Le spezie in cucina: curcuma, cannella e chiodi di garofano

cannella curcuma chiodi di garofano magazine_spezie_071320160005

Conosciamo ed apprezziamo tutti quel tocco in più che sanno dare ai nostri piatti le spezie. Pepe, sesamo, paprika, cannella, zafferano, zenzero, e tutte le altre che ad elencarle non basterebbe una pagina, sono da sempre i nostri alleati preziosi in cucina e non solo. Il loro uso è fortemente consigliato nei regimi dietetici perché costituiscono una alternativa valida alle salse o ai condimenti calorici. Vengono da sempre utilizzate in erboristeria per la realizzazione di tisane, oli essenziali, creme, perché ricche di proprietà benefiche e curative. Alcune spezie, poi, come la cannella ed il pepe, vengono utilizzate per la conservazione di salumi e marmellate perché aiutano a rallentare il processo di deperimento degli alimenti.

La storia nascosta dietro queste sostanze aromatiche è antica ed affascinante e parte da molto lontano. Il primo documento riguardante le spezie risale a 5000 anni fa e riguarda gli Assiri. Questi dicevano che gli dei, la notte prima di creare il mondo, avevano bevuto vino aromatizzato al sesamo. Da allora il consumo ed il commercio delle spezie non ha mai conosciuto sosta.

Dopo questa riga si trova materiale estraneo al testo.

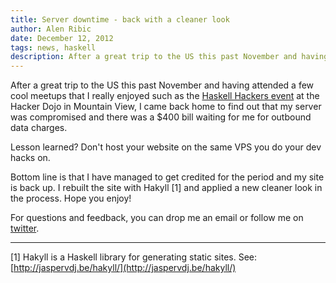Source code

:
 ```yaml
---
title: Server downtime - back with a cleaner look
author: Alen Ribic
date: December 12, 2012
tags: news, haskell
description: After a great trip to the US this past November and having attended a few cool meetups that I really enjoyed such as the Haskell Hackers event at the Hacker Dojo in Mountain View, I came back home to find out that my server was compromised and there was a $400 bill waiting for me for outbound data charges.
---
```

After a great trip to the US this past November and having attended a few cool meetups that I really enjoyed such as the [Haskell Hackers event](http://www.meetup.com/haskellhackersathackerdojo/events/88293102/) at the Hacker Dojo in Mountain View, I came back home to find out that my server was compromised and there was a $400 bill waiting for me for outbound data charges.

Lesson learned? Don't host your website on the same VPS you do your dev hacks on.

Bottom line is that I have managed to get credited for the period and my site is back up.
I rebuilt the site with Hakyll [1] and applied a new cleaner look in the process. Hope you enjoy!

For questions and feedback, you can drop me an email or follow me on [twitter](https://twitter.com/alenribic).

***

[1] Hakyll is a Haskell library for generating static sites. See: [http://jaspervdj.be/hakyll/](http://jaspervdj.be/hakyll/)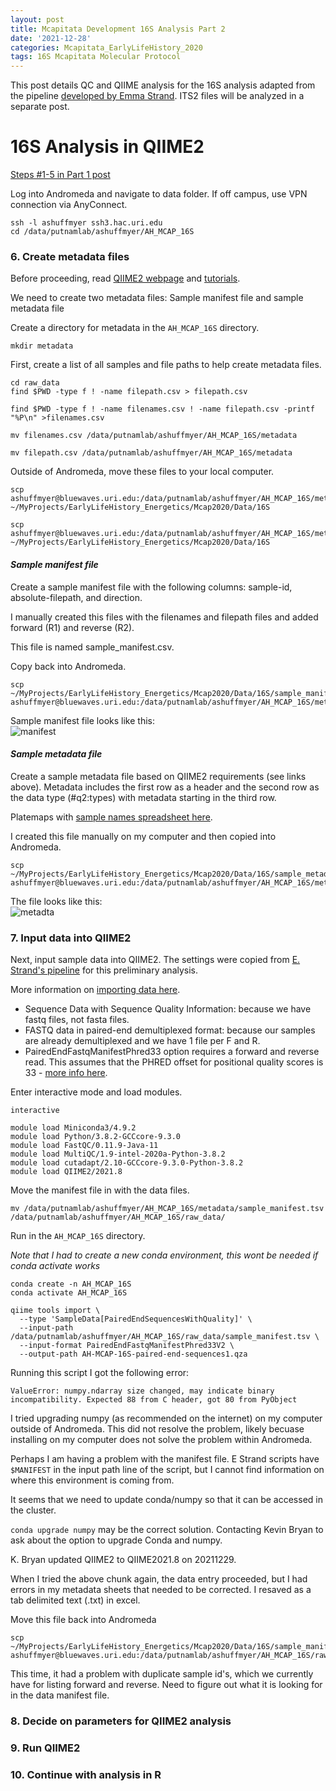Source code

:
```yaml
---
layout: post
title: Mcapitata Development 16S Analysis Part 2
date: '2021-12-28'
categories: Mcapitata_EarlyLifeHistory_2020
tags: 16S Mcapitata Molecular Protocol
---
```

This post details QC and QIIME analysis for the 16S analysis adapted from the pipeline [developed by Emma Strand](https://github.com/emmastrand/EmmaStrand_Notebook/blob/master/_posts/2021-06-21-16s-Analysis-Pipeline.md). ITS2 files will be analyzed in a separate post.   

# 16S Analysis in QIIME2   

[Steps #1-5 in Part 1 post](https://ahuffmyer.github.io/ASH_Putnam_Lab_Notebook/Mcapitata-Development-16S-Analysis-Part-1/)  

Log into Andromeda and navigate to data folder. If off campus, use VPN connection via AnyConnect.   

```
ssh -l ashuffmyer ssh3.hac.uri.edu
cd /data/putnamlab/ashuffmyer/AH_MCAP_16S
```

### 6. Create metadata files  

Before proceeding, read [QIIME2 webpage](https://docs.qiime2.org/2021.11/) and [tutorials](https://docs.qiime2.org/2021.11/tutorials/). 

We need to create two metadata files: Sample manifest file and sample metadata file  

Create a directory for metadata in the `AH_MCAP_16S` directory.  

`mkdir metadata`  

First, create a list of all samples and file paths to help create metadata files.   

```
cd raw_data
find $PWD -type f ! -name filepath.csv > filepath.csv

find $PWD -type f ! -name filenames.csv ! -name filepath.csv -printf "%P\n" >filenames.csv

mv filenames.csv /data/putnamlab/ashuffmyer/AH_MCAP_16S/metadata

mv filepath.csv /data/putnamlab/ashuffmyer/AH_MCAP_16S/metadata
```

Outside of Andromeda, move these files to your local computer.  

```
scp ashuffmyer@bluewaves.uri.edu:/data/putnamlab/ashuffmyer/AH_MCAP_16S/metadata/filenames.csv ~/MyProjects/EarlyLifeHistory_Energetics/Mcap2020/Data/16S

scp ashuffmyer@bluewaves.uri.edu:/data/putnamlab/ashuffmyer/AH_MCAP_16S/metadata/filepath.csv ~/MyProjects/EarlyLifeHistory_Energetics/Mcap2020/Data/16S

```

#### *Sample manifest file*  

Create a sample manifest file with the following columns: sample-id, absolute-filepath, and direction.  

I manually created this files with the filenames and filepath files and added forward  (R1) and reverse (R2).  

This file is named sample_manifest.csv. 

Copy back into Andromeda.  

```
scp ~/MyProjects/EarlyLifeHistory_Energetics/Mcap2020/Data/16S/sample_manifest.tsv ashuffmyer@bluewaves.uri.edu:/data/putnamlab/ashuffmyer/AH_MCAP_16S/metadata/ 
```

Sample manifest file looks like this:  
![manifest](https://ahuffmyer.github.io/ASH_Putnam_Lab_Notebook/images/NotebookImages/16S/manifest_example.png)  

#### *Sample metadata file*  

Create a sample metadata file based on QIIME2 requirements (see links above).  Metadata includes the first row as a header and the second row as the data type (#q2:types) with metadata starting in the third row. 

Platemaps with [sample names spreadsheet here](https://docs.google.com/spreadsheets/d/1lLvCp-RoRiBSGZ4NBPwi6cmZuozmfS20OJ7hBIueldU/edit#gid=1407808998).    

I created this file manually on my computer and then copied into Andromeda.  

```
scp ~/MyProjects/EarlyLifeHistory_Energetics/Mcap2020/Data/16S/sample_metadata.csv ashuffmyer@bluewaves.uri.edu:/data/putnamlab/ashuffmyer/AH_MCAP_16S/metadata/ 
```

The file looks like this:  
![metadta](https://ahuffmyer.github.io/ASH_Putnam_Lab_Notebook/images/NotebookImages/16S/metadata_example.png)   


### 7. Input data into QIIME2   

Next, input sample data into QIIME2. The settings were copied from [E. Strand's pipeline](https://github.com/emmastrand/EmmaStrand_Notebook/blob/master/_posts/2021-06-21-16s-Analysis-Pipeline.md) for this preliminary analysis. 

More information on [importing data here](https://docs.qiime2.org/2021.11/tutorials/importing/).  

- Sequence Data with Sequence Quality Information: because we have fastq files, not fasta files.
- FASTQ data in paired-end demultiplexed format: because our samples are already demultiplexed and we have 1 file per F and R.
- PairedEndFastqManifestPhred33 option requires a forward and reverse read. This assumes that the PHRED offset for positional quality scores is 33 - [more info here](https://docs.qiime2.org/2021.11/tutorials/importing/#singleendfastqmanifestphred33v2). 

Enter interactive mode and load modules.  

```
interactive 

module load Miniconda3/4.9.2
module load Python/3.8.2-GCCcore-9.3.0
module load FastQC/0.11.9-Java-11
module load MultiQC/1.9-intel-2020a-Python-3.8.2
module load cutadapt/2.10-GCCcore-9.3.0-Python-3.8.2
module load QIIME2/2021.8
```
Move the manifest file in with the data files.   

```
mv /data/putnamlab/ashuffmyer/AH_MCAP_16S/metadata/sample_manifest.tsv /data/putnamlab/ashuffmyer/AH_MCAP_16S/raw_data/ 
```

Run in the `AH_MCAP_16S` directory.  

*Note that I had to create a new conda environment, this wont be needed if conda activate works*    

```
conda create -n AH_MCAP_16S
conda activate AH_MCAP_16S

qiime tools import \
  --type 'SampleData[PairedEndSequencesWithQuality]' \
  --input-path /data/putnamlab/ashuffmyer/AH_MCAP_16S/raw_data/sample_manifest.tsv \
  --input-format PairedEndFastqManifestPhred33V2 \
  --output-path AH-MCAP-16S-paired-end-sequences1.qza
```

Running this script I got the following error: 

```
ValueError: numpy.ndarray size changed, may indicate binary incompatibility. Expected 88 from C header, got 80 from PyObject
```
 
I tried upgrading numpy (as recommended on the internet) on my computer outside of Andromeda.  This did not resolve the problem, likely becuase installing on my computer does not solve the problem within Andromeda.  

Perhaps I am having a problem with the manifest file. E Strand scripts have `$MANIFEST` in the input path line of the script, but I cannot find information on where this environment is coming from. 

It seems that we need to update conda/numpy so that it can be accessed in the cluster.  

`conda upgrade numpy` may be the correct solution. Contacting Kevin Bryan to ask about the option to upgrade Conda and numpy.   

K. Bryan updated QIIME2 to QIIME2021.8 on 20211229.  

When I tried the above chunk again, the data entry proceeded, but I had errors in my metadata sheets that needed to be corrected. I resaved as a tab delimited text (.txt) in excel.  

Move this file back into Andromeda 

```
scp ~/MyProjects/EarlyLifeHistory_Energetics/Mcap2020/Data/16S/sample_manifest.txt ashuffmyer@bluewaves.uri.edu:/data/putnamlab/ashuffmyer/AH_MCAP_16S/raw_data/ 
```

This time, it had a problem with duplicate sample id's, which we currently have for listing forward and reverse. Need to figure out what it is looking for in the data manifest file.  


  









### 8. Decide on parameters for QIIME2 analysis

### 9. Run QIIME2  

### 10. Continue with analysis in R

Dalle prime carovane di cammelli ed asini dei Nabatei, popolo arabo nomade che per primo tracciò la via delle spezie che dall’Arabia si spingeva fino all’India ed alla Cina, alla fondazione delle Compagnie delle Indie, la storia del commercio delle spezie ha subito evoluzioni significative fino ad arrivare ai giorni nostri, dove, grazie alla caparbietà dei nostri predecessori, abbiamo la possibilità di poterne disporre a piacimento senza la minima difficoltà.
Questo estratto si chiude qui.